WORK TO COMPLETE: Exactly the lines below, starting with the one containing "5. Submit a pull request :D" and going on through the one containing "- Steerable Filters", must be reproduced, both ends included, and no pictures with them.

START SUPPLIED MATERIAL

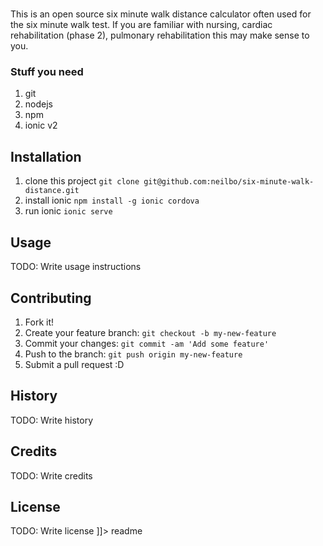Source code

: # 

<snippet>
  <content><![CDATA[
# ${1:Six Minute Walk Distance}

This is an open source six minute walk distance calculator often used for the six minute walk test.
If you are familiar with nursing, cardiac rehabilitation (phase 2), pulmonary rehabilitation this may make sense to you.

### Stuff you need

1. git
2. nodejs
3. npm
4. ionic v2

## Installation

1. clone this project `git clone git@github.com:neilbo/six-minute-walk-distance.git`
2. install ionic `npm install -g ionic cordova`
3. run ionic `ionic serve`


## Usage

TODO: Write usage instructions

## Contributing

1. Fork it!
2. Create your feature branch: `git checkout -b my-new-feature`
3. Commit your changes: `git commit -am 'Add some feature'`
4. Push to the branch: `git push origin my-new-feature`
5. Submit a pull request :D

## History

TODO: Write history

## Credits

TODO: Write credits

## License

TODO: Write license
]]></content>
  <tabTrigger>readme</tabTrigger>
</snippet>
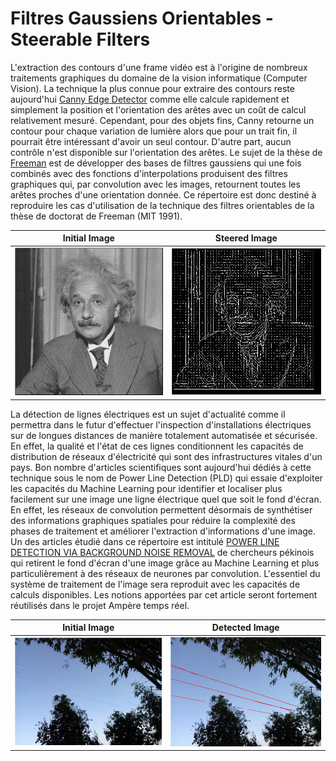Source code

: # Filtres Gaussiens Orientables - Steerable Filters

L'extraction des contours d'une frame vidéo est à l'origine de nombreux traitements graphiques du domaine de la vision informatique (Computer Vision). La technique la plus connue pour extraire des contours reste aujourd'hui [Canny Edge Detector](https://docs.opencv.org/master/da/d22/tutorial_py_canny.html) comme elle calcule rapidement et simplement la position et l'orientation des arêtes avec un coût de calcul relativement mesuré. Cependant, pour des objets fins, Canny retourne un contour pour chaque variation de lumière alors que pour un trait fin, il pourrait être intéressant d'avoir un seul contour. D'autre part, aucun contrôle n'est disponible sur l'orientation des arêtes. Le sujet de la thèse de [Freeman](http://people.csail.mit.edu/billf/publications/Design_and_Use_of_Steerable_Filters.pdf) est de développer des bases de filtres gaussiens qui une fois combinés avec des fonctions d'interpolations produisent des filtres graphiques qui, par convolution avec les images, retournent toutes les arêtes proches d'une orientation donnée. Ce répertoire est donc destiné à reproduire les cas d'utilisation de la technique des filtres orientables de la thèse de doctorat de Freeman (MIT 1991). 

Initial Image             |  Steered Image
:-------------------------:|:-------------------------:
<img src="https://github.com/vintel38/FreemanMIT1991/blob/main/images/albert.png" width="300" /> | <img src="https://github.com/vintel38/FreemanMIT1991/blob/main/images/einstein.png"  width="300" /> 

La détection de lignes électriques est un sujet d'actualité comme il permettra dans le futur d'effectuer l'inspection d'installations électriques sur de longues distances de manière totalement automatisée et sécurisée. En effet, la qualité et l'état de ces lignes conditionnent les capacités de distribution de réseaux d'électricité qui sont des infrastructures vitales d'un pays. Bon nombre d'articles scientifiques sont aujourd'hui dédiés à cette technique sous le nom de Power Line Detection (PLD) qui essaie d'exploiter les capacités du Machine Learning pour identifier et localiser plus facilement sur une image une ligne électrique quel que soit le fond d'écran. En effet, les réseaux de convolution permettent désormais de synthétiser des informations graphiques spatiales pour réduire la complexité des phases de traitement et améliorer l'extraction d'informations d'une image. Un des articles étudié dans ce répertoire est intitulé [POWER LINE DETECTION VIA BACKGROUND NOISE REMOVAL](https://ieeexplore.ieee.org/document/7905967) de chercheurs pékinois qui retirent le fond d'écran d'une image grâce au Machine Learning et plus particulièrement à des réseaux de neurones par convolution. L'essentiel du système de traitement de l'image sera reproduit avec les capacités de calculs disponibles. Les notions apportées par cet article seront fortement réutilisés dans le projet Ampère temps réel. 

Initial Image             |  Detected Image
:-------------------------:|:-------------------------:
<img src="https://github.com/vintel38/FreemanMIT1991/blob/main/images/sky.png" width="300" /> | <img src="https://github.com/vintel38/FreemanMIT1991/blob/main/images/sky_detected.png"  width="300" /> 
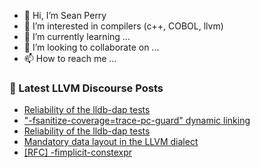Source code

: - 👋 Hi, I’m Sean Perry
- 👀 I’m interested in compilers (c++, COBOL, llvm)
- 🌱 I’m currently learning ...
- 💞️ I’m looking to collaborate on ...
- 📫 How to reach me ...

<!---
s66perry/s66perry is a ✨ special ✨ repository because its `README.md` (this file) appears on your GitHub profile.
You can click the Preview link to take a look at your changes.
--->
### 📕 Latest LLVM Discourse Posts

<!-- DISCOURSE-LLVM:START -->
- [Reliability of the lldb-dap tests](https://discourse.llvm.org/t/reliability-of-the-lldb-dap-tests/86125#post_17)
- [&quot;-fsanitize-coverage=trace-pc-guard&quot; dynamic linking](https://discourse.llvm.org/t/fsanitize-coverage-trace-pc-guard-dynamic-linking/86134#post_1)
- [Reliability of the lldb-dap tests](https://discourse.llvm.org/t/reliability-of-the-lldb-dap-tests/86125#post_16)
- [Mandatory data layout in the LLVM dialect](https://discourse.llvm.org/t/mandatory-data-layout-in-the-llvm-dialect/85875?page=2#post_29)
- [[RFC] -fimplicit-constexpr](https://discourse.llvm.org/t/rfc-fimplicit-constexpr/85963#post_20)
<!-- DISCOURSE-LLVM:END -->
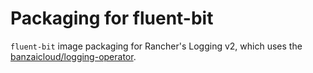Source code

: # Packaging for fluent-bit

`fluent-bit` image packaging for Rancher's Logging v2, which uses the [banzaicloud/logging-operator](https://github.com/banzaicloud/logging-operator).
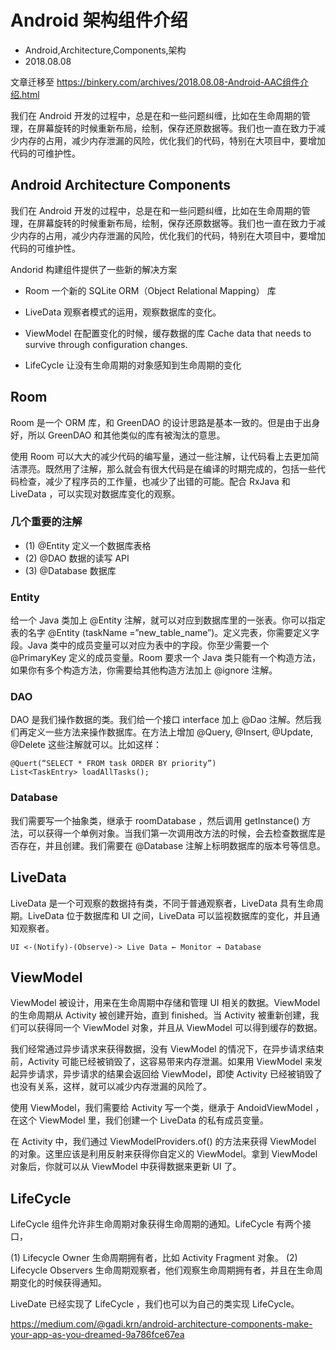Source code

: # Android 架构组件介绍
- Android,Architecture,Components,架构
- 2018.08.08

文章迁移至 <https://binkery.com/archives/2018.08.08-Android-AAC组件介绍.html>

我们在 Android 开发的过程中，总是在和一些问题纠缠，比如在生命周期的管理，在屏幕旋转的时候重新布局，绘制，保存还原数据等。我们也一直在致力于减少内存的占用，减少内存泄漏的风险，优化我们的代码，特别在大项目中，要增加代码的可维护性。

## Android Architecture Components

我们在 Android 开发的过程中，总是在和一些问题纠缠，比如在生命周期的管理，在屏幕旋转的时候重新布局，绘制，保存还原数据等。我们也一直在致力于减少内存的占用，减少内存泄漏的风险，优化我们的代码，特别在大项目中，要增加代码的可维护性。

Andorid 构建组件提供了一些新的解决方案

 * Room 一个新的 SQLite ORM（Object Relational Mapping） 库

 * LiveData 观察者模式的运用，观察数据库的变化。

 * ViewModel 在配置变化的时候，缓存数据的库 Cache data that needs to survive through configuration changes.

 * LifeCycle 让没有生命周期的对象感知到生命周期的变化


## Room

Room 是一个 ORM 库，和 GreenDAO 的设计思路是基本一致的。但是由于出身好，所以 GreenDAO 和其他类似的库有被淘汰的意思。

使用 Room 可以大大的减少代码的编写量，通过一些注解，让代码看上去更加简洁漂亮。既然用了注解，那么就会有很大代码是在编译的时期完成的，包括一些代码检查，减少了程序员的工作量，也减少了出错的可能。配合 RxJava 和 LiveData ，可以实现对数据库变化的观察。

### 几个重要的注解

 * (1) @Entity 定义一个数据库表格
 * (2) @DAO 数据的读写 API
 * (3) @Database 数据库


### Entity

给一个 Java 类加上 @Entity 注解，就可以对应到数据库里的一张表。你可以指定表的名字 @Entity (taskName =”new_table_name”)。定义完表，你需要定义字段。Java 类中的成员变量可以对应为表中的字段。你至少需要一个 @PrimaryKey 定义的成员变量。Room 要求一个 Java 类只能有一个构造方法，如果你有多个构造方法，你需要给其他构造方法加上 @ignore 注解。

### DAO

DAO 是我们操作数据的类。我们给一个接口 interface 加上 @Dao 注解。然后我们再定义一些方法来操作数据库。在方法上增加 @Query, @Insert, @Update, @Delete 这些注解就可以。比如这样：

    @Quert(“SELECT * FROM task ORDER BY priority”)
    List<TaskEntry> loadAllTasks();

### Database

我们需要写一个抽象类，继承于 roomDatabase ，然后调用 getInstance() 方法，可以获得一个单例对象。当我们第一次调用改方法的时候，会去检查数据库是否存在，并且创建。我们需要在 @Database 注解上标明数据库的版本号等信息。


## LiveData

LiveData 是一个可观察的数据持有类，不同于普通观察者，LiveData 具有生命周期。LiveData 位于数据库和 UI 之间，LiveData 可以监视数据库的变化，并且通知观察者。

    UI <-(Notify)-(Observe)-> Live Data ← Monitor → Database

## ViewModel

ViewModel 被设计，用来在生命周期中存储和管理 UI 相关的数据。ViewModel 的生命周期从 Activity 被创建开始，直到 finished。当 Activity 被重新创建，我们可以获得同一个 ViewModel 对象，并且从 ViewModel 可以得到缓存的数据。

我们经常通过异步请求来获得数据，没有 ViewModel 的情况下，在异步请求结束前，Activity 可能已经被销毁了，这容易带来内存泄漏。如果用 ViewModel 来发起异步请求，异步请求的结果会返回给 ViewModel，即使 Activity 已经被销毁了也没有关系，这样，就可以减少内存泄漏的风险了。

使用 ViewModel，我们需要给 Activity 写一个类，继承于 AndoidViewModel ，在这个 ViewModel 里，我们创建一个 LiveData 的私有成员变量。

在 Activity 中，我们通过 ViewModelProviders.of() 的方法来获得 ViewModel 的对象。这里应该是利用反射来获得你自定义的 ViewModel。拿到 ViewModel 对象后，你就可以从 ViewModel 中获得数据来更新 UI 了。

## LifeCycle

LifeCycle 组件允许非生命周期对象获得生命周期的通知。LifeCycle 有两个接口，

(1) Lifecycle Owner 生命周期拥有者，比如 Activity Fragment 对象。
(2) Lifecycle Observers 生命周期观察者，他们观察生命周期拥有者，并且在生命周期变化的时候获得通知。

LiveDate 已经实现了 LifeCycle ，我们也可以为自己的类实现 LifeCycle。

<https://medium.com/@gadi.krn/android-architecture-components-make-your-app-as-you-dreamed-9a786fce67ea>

END SUPPLIED MATERIAL

THE COMPLETED TASK:
5. Submit a pull request :D

## History

TODO: Write history

## Credits

TODO: Write credits

## License

TODO: Write license
]]></content>
  <tabTrigger>readme</tabTrigger>
</snippet>
Source code

: # Filtres Gaussiens Orientables - Steerable Filters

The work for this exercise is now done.